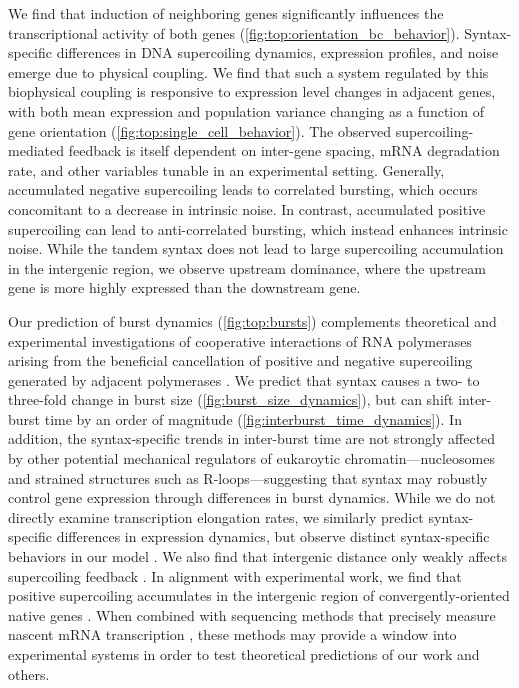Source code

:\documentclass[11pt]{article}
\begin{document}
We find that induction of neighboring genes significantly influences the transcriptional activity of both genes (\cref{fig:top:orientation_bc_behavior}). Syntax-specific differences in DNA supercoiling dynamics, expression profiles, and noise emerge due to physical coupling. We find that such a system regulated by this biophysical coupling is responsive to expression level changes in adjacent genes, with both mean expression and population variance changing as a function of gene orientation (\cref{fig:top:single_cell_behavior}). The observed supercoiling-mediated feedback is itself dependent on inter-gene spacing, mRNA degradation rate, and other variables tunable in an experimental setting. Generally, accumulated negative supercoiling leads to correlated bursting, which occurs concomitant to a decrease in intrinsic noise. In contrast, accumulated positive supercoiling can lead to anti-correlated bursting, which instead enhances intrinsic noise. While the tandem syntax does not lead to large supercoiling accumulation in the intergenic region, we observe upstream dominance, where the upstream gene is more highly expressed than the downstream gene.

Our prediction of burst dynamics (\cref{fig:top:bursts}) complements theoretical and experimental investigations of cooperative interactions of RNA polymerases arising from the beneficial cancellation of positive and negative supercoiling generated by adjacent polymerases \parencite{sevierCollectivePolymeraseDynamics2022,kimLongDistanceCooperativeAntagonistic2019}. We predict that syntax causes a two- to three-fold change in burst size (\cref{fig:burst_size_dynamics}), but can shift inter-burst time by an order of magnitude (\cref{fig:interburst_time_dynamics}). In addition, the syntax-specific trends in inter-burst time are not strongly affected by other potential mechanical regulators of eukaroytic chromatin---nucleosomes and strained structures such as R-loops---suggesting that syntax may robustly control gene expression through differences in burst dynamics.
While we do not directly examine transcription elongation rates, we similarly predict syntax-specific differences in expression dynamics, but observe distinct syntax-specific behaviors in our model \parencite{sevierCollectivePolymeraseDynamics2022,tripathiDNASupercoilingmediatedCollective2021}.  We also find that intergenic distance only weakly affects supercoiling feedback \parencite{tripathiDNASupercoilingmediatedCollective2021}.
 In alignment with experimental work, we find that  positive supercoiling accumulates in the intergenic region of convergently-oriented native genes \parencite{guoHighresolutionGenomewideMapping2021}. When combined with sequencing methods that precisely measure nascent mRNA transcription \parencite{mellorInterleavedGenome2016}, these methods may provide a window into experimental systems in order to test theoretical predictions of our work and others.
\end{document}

_____

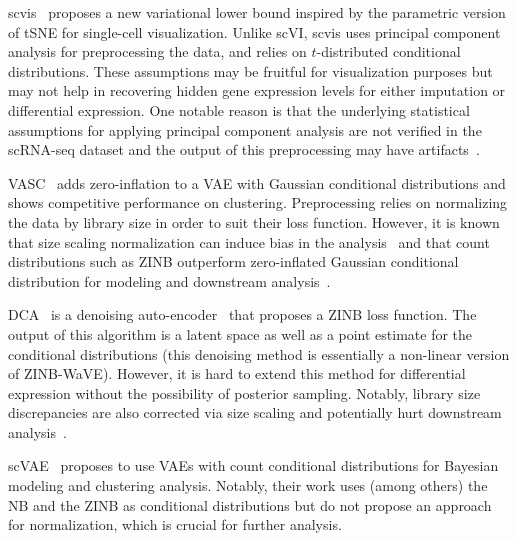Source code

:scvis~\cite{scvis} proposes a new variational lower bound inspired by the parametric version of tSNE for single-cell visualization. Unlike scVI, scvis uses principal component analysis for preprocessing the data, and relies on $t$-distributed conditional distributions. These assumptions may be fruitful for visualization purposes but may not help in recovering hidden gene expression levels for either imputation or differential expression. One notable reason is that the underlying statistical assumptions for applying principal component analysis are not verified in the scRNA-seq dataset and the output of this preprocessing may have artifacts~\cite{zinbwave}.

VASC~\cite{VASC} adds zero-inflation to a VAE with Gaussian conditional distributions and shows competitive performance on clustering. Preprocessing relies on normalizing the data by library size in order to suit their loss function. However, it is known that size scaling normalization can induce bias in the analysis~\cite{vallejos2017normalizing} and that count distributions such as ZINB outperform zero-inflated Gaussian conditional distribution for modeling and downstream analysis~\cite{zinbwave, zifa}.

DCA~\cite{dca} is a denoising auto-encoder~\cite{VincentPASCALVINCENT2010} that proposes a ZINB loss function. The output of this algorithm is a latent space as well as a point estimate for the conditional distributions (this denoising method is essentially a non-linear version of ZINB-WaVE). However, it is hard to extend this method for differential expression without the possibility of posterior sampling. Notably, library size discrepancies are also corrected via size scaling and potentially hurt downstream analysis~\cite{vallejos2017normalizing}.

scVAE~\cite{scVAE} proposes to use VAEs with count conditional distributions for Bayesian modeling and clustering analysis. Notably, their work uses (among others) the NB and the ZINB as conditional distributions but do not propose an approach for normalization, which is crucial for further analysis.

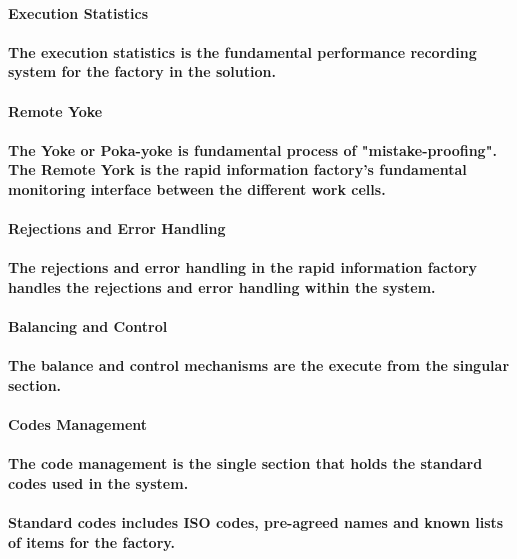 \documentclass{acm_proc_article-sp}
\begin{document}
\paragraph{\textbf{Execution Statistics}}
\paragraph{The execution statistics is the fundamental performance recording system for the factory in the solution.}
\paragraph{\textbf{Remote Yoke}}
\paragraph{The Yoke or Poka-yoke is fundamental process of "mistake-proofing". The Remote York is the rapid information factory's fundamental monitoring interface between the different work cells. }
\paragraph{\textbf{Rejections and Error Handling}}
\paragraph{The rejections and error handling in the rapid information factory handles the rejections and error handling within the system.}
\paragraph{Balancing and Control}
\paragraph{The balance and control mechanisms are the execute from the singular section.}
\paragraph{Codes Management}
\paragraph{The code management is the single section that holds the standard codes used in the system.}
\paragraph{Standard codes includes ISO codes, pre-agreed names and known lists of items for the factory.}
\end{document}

_____

→ **Problem statement**
All lines in the records with the string "information" should be copied out.

→ **Answer to the problem**
\paragraph{The Yoke or Poka-yoke is fundamental process of "mistake-proofing". The Remote York is the rapid information factory's fundamental monitoring interface between the different work cells. }
\paragraph{The rejections and error handling in the rapid information factory handles the rejections and error handling within the system.}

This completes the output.